De hecho, la «gran alegría» anunciada a los
pastores esta noche es «para todo el pueblo». En aquellos pastores, que
ciertamente no eran santos, también estamos nosotros, con nuestras flaquezas y
debilidades. Así como los llamó a ellos, Dios también nos llama a nosotros,
porque nos ama. Y, en las noches de la vida, a nosotros como a ellos nos dice:
«No temáis» (Lc 2,10). ¡Ánimo, no hay que perder la confianza, no hay que
perder la esperanza, no hay que pensar que amar es tiempo perdido! En esta
noche, el amor venció al miedo, apareció una nueva esperanza, la luz amable de
Dios venció la oscuridad de la arrogancia humana. ¡Humanidad, Dios te ama, se
hizo hombre por ti, ya no estás sola!
Queridos hermanos y hermanas: ¿Qué hacer ante
esta gracia? Una sola cosa: acoger el don. Antes de ir en busca de Dios,
dejémonos buscar por Él. No partamos de nuestras capacidades, sino de su
gracia, porque Él es Jesús, el Salvador. Pongamos nuestra mirada en el Niño y
dejémonos envolver por su ternura. Ya no tendremos más excusas para no dejarnos
amar por Él: Lo que sale mal en la vida, lo que no funciona en la Iglesia, lo
que no va bien en el mundo ya no será una justificación. Pasará a un segundo
plano, porque frente al amor excesivo de Jesús, que es todo mansedumbre y
cercanía, no hay excusas. La pregunta que surge en Navidad es: “¿Me dejo amar
por Dios? ¿Me abandono a su amor que viene a salvarme?”.
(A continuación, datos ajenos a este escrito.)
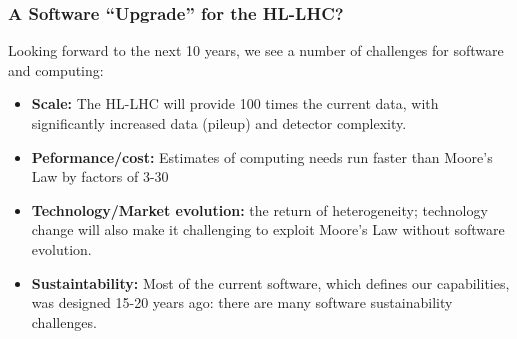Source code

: \begin{frame}
\frametitle{A Software ``Upgrade'' for the HL-LHC?}

Looking forward to the next 10 years, we see a number of challenges for software and computing:

\begin{itemize}
\item {\bf Scale:} The HL-LHC will provide 100 times the current data, with significantly increased data (pileup) and detector complexity.
\item {\bf Peformance/cost:} Estimates of computing needs run faster than Moore's Law by factors of 3-30
\item {\bf Technology/Market evolution:} the return of heterogeneity; technology change will also make it challenging to exploit Moore's Law without software evolution.
\item {\bf Sustaintability:} Most of the current software, which defines our capabilities, was designed 15-20 years ago: there are many software sustainability challenges.
\end{itemize}

\end{frame}


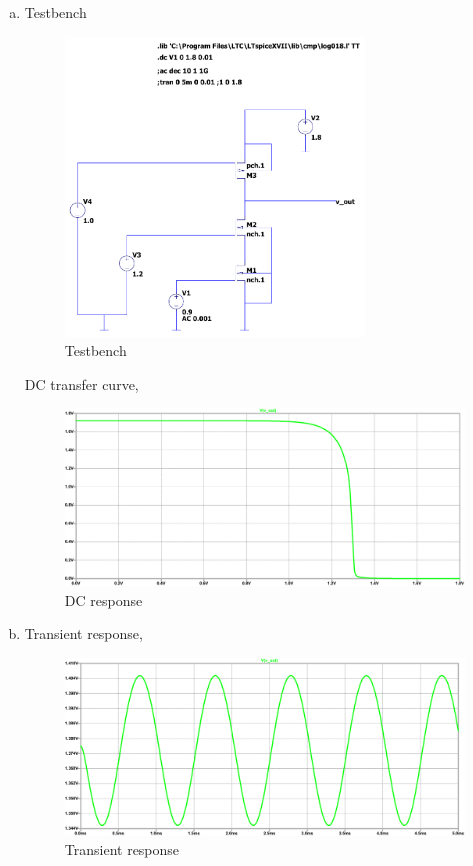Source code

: \documentclass{article}
\begin{document}
\begin{enumerate}[(a)]
\item Testbench
\begin{figure}[H]
\centering
\includegraphics[height=300px]{img/q4/testbench.pdf}
\caption{\label{fig:testbench-q4}Testbench}
\end{figure}

DC transfer curve,
\begin{figure}[H]
\centering
\includegraphics[width=.9\linewidth]{img/q4/vout-vin-dc.pdf}
\caption{\label{fig:vout-vin-dc-q3}DC response}
\end{figure}

\item Transient response,

\begin{figure}[H]
\centering
\includegraphics[width=.9\linewidth]{img/q4/transient.pdf}
\caption{\label{fig:trans-q4}Transient response}
\end{figure}


\end{enumerate}
\end{document}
Un regalo así, tan grande, merece mucha
gratitud. Acoger la gracia es saber agradecer. Pero nuestras vidas a menudo
transcurren lejos de la gratitud. Hoy es el día adecuado para acercarse al
sagrario, al belén, al pesebre, para agradecer. Acojamos el don que es Jesús,
para luego transformarnos en don como Jesús. Convertirse en don es dar sentido
a la vida y es la mejor manera de cambiar el mundo: cambiamos nosotros, cambia
la Iglesia, cambia la historia cuando comenzamos a no querer cambiar a los
otros, sino a nosotros mismos, haciendo de nuestra vida un don.
Jesús nos lo manifiesta esta noche. No cambió
la historia constriñendo a alguien o a fuerza de palabras, sino con el don de
su vida. No esperó a que fuéramos buenos para amarnos, sino que se dio a
nosotros gratuitamente. Tampoco nosotros podemos esperar que el prójimo cambie
para hacerle el bien, que la Iglesia sea perfecta para amarla, que los demás
nos tengan consideración para servirlos. Empecemos nosotros. Así es como se
acoge el don de la gracia. Y la santidad no es sino custodiar esta gratuidad.
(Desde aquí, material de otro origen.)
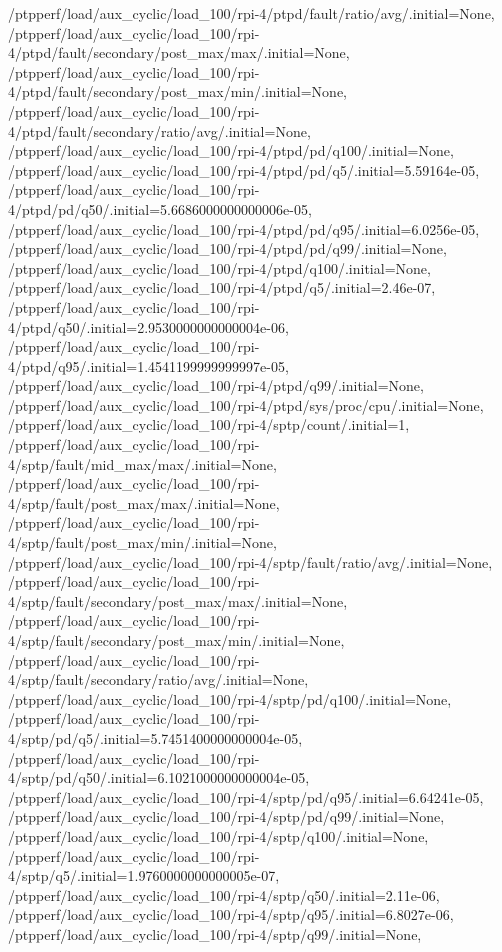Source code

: {    /ptpperf/load/aux_cyclic/load_100/rpi-4/ptpd/fault/ratio/avg/.initial=None,
    /ptpperf/load/aux_cyclic/load_100/rpi-4/ptpd/fault/secondary/post_max/max/.initial=None,
    /ptpperf/load/aux_cyclic/load_100/rpi-4/ptpd/fault/secondary/post_max/min/.initial=None,
    /ptpperf/load/aux_cyclic/load_100/rpi-4/ptpd/fault/secondary/ratio/avg/.initial=None,
    /ptpperf/load/aux_cyclic/load_100/rpi-4/ptpd/pd/q100/.initial=None,
    /ptpperf/load/aux_cyclic/load_100/rpi-4/ptpd/pd/q5/.initial=5.59164e-05,
    /ptpperf/load/aux_cyclic/load_100/rpi-4/ptpd/pd/q50/.initial=5.6686000000000006e-05,
    /ptpperf/load/aux_cyclic/load_100/rpi-4/ptpd/pd/q95/.initial=6.0256e-05,
    /ptpperf/load/aux_cyclic/load_100/rpi-4/ptpd/pd/q99/.initial=None,
    /ptpperf/load/aux_cyclic/load_100/rpi-4/ptpd/q100/.initial=None,
    /ptpperf/load/aux_cyclic/load_100/rpi-4/ptpd/q5/.initial=2.46e-07,
    /ptpperf/load/aux_cyclic/load_100/rpi-4/ptpd/q50/.initial=2.9530000000000004e-06,
    /ptpperf/load/aux_cyclic/load_100/rpi-4/ptpd/q95/.initial=1.4541199999999997e-05,
    /ptpperf/load/aux_cyclic/load_100/rpi-4/ptpd/q99/.initial=None,
    /ptpperf/load/aux_cyclic/load_100/rpi-4/ptpd/sys/proc/cpu/.initial=None,
    /ptpperf/load/aux_cyclic/load_100/rpi-4/sptp/count/.initial=1,
    /ptpperf/load/aux_cyclic/load_100/rpi-4/sptp/fault/mid_max/max/.initial=None,
    /ptpperf/load/aux_cyclic/load_100/rpi-4/sptp/fault/post_max/max/.initial=None,
    /ptpperf/load/aux_cyclic/load_100/rpi-4/sptp/fault/post_max/min/.initial=None,
    /ptpperf/load/aux_cyclic/load_100/rpi-4/sptp/fault/ratio/avg/.initial=None,
    /ptpperf/load/aux_cyclic/load_100/rpi-4/sptp/fault/secondary/post_max/max/.initial=None,
    /ptpperf/load/aux_cyclic/load_100/rpi-4/sptp/fault/secondary/post_max/min/.initial=None,
    /ptpperf/load/aux_cyclic/load_100/rpi-4/sptp/fault/secondary/ratio/avg/.initial=None,
    /ptpperf/load/aux_cyclic/load_100/rpi-4/sptp/pd/q100/.initial=None,
    /ptpperf/load/aux_cyclic/load_100/rpi-4/sptp/pd/q5/.initial=5.7451400000000004e-05,
    /ptpperf/load/aux_cyclic/load_100/rpi-4/sptp/pd/q50/.initial=6.1021000000000004e-05,
    /ptpperf/load/aux_cyclic/load_100/rpi-4/sptp/pd/q95/.initial=6.64241e-05,
    /ptpperf/load/aux_cyclic/load_100/rpi-4/sptp/pd/q99/.initial=None,
    /ptpperf/load/aux_cyclic/load_100/rpi-4/sptp/q100/.initial=None,
    /ptpperf/load/aux_cyclic/load_100/rpi-4/sptp/q5/.initial=1.9760000000000005e-07,
    /ptpperf/load/aux_cyclic/load_100/rpi-4/sptp/q50/.initial=2.11e-06,
    /ptpperf/load/aux_cyclic/load_100/rpi-4/sptp/q95/.initial=6.8027e-06,
    /ptpperf/load/aux_cyclic/load_100/rpi-4/sptp/q99/.initial=None,
}
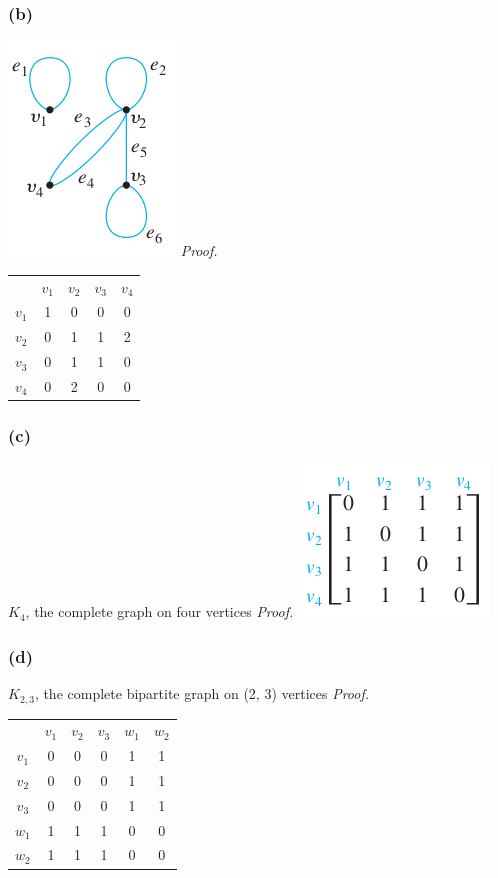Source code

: \documentclass[14pt]{extarticle}
\newcommand{\cy}{\color{cyan}}
\begin{document}
\subsubsection{(b)}
\includegraphics[scale=0.6]{../images/10.2.4.b.1.png}
{\it Proof.}
\begin{tabular}{ccccc}
 & {\cy \(v_1\)} & {\cy \(v_2\)} & {\cy \(v_3\)} & {\cy \(v_4\)} \\
{\cy \(v_1\)} & 1 & 0 & 0 & 0 \\
{\cy \(v_2\)} & 0 & 1 & 1 & 2 \\
{\cy \(v_3\)} & 0 & 1 & 1 & 0 \\
{\cy \(v_4\)} & 0 & 2 & 0 & 0 \\
\end{tabular}

\subsubsection{(c)}
\(K_4\), the complete graph on four vertices
{\it Proof.} \includegraphics[scale=0.6]{../images/10.2.4.c.png}

\subsubsection{(d)}
\(K_{2,3}\), the complete bipartite graph on (2, 3) vertices
{\it Proof.}
\begin{tabular}{cccccc}
 & {\cy \(v_1\)} & {\cy \(v_2\)} & {\cy \(v_3\)} & {\cy \(w_1\)} & {\cy \(w_2\)} \\
{\cy \(v_1\)} & 0 & 0 & 0 & 1 & 1 \\
{\cy \(v_2\)} & 0 & 0 & 0 & 1 & 1 \\
{\cy \(v_3\)} & 0 & 0 & 0 & 1 & 1 \\
{\cy \(w_1\)} & 1 & 1 & 1 & 0 & 0 \\
{\cy \(w_2\)} & 1 & 1 & 1 & 0 & 0 \\
\end{tabular}
\end{document}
Una hermosa leyenda cuenta que, cuando Jesús
nació, los pastores corrían hacia la gruta llevando muchos regalos. Cada uno
llevaba lo que tenía: unos, el fruto de su trabajo, otros, algo de valor. Pero
mientras todos los pastores se esforzaban, con generosidad, en llevar lo mejor,
había uno que no tenía nada. Era muy pobre, no tenía nada que ofrecer. Y
mientras los demás competían en presentar sus regalos, él se mantenía apartado,
con vergüenza. En un determinado momento, san José y la Virgen se vieron en
dificultad para recibir todos los regalos, sobre todo María, que debía tener en
brazos al Niño. Entonces, viendo a aquel pastor con las manos vacías, le pidió
que se acercara. Y le puso a Jesús en sus manos. El pastor, tomándolo, se dio
cuenta de que había recibido lo que no se merecía, que tenía entre sus brazos
el regalo más grande de la historia. Se miró las manos, y esas manos que le
parecían siempre vacías se habían convertido en la cuna de Dios. Se sintió
amado y, superando la vergüenza, comenzó a mostrar a Jesús a los otros, porque
no podía sólo quedarse para él el regalo de los regalos.
Querido hermano, querida hermana: Si tus manos
te parecen vacías, si ves tu corazón pobre en amor, esta noche es para ti. Se
ha manifestado la gracia de Dios para resplandecer en tu vida. Acógela y
brillará en ti la luz de la Navidad.